STUDY MATERIAL Block Start

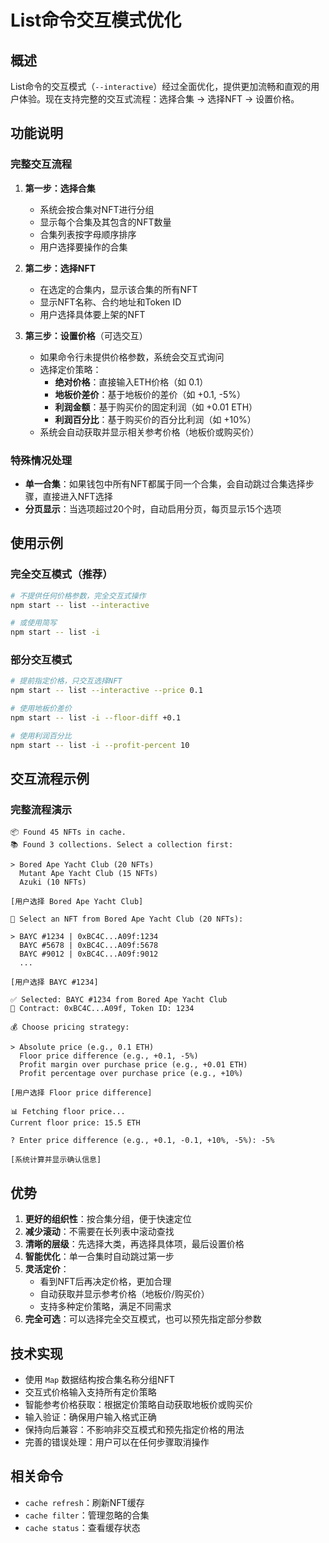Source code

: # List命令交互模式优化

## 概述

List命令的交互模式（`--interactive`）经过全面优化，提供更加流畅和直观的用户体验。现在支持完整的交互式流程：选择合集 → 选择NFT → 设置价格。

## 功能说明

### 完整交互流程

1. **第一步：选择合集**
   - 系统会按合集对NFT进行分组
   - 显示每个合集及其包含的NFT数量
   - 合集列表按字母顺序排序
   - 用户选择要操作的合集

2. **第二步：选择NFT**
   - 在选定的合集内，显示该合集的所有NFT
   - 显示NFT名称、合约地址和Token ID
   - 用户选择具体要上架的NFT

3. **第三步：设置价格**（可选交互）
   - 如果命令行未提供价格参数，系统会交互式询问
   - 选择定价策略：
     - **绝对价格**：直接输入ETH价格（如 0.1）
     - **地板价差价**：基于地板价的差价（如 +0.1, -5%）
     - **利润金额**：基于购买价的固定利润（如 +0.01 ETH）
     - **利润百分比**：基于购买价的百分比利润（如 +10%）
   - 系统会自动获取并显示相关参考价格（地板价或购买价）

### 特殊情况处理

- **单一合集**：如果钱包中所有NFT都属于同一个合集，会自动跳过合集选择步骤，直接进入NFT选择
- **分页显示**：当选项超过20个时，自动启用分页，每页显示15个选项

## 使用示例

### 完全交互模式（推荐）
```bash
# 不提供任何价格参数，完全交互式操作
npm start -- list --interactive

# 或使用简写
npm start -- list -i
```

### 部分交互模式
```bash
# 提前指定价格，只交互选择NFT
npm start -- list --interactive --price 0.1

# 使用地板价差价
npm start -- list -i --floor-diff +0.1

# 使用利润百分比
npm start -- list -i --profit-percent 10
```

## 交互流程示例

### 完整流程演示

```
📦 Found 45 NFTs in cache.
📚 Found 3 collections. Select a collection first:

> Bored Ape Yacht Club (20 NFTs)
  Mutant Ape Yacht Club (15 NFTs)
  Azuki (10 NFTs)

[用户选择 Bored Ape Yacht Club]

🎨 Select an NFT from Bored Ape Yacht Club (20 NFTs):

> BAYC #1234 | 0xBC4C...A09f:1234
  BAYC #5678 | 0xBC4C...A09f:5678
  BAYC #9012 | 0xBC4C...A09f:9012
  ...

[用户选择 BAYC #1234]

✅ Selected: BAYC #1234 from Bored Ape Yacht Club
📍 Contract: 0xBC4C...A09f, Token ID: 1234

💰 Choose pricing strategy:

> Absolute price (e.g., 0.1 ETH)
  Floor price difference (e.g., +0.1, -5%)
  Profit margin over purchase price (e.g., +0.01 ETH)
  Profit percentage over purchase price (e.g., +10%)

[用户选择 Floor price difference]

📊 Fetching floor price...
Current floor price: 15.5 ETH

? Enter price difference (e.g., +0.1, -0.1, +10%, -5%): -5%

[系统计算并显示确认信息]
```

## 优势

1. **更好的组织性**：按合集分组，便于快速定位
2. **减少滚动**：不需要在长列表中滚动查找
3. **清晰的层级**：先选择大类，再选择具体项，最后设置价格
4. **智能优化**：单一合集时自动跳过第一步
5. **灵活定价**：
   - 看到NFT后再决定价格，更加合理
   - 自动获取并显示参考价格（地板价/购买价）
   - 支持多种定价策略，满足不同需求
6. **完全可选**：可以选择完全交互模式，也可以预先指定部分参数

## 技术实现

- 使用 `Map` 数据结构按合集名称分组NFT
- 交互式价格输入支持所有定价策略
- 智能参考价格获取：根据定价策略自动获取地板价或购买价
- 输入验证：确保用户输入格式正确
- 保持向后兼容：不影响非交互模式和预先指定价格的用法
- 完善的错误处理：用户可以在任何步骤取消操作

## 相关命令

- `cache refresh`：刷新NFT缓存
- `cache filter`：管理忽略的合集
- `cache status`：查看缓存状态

STUDY MATERIAL Block End
STUDY MATERIAL Block Start

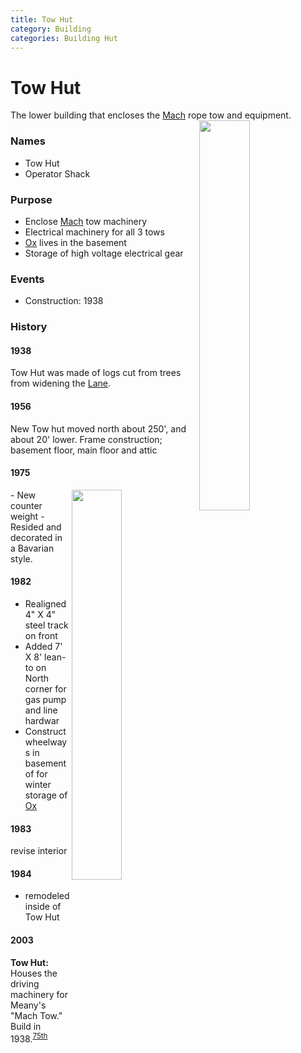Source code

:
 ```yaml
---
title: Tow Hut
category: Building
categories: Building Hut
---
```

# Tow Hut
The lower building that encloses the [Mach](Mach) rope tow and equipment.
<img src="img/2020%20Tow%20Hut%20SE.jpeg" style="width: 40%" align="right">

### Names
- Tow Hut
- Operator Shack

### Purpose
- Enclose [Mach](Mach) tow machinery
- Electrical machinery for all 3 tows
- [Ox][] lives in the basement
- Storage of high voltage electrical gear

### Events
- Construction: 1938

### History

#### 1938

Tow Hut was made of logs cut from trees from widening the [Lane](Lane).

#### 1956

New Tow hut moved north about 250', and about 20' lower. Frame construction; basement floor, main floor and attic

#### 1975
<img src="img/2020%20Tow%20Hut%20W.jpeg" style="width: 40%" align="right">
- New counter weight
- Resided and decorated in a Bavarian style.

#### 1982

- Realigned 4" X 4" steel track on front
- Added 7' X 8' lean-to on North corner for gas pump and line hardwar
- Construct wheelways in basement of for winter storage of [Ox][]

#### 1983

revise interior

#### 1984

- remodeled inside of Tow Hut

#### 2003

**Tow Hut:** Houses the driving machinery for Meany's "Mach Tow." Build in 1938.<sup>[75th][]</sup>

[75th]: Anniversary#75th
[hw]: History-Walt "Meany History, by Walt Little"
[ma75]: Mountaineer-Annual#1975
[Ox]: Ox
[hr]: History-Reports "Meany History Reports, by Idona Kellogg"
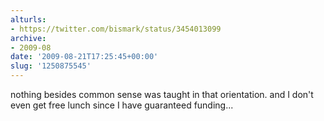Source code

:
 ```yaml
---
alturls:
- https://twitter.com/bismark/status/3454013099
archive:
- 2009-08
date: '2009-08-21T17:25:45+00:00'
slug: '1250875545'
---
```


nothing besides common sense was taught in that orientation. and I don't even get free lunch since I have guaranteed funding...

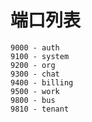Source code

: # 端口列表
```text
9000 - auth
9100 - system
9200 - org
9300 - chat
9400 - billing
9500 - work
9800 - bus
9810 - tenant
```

STUDY MATERIAL Block End
STUDY MATERIAL Block Start

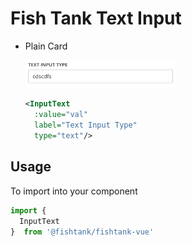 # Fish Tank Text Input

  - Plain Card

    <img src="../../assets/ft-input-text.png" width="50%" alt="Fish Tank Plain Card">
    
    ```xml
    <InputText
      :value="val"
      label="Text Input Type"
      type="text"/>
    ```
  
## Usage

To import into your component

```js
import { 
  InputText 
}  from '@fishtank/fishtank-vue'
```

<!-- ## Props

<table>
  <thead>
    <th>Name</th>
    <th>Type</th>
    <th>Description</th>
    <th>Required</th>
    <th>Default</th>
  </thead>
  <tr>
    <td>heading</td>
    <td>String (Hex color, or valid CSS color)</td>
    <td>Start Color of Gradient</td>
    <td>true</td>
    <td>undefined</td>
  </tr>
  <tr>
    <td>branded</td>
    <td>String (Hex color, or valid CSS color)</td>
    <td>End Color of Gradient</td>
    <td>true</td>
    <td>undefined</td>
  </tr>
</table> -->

STUDY MATERIAL Block End

From the entries above, pull out each line that includes "Plain".

  - Plain Card
    <img src="../../assets/ft-input-text.png" width="50%" alt="Fish Tank Plain Card">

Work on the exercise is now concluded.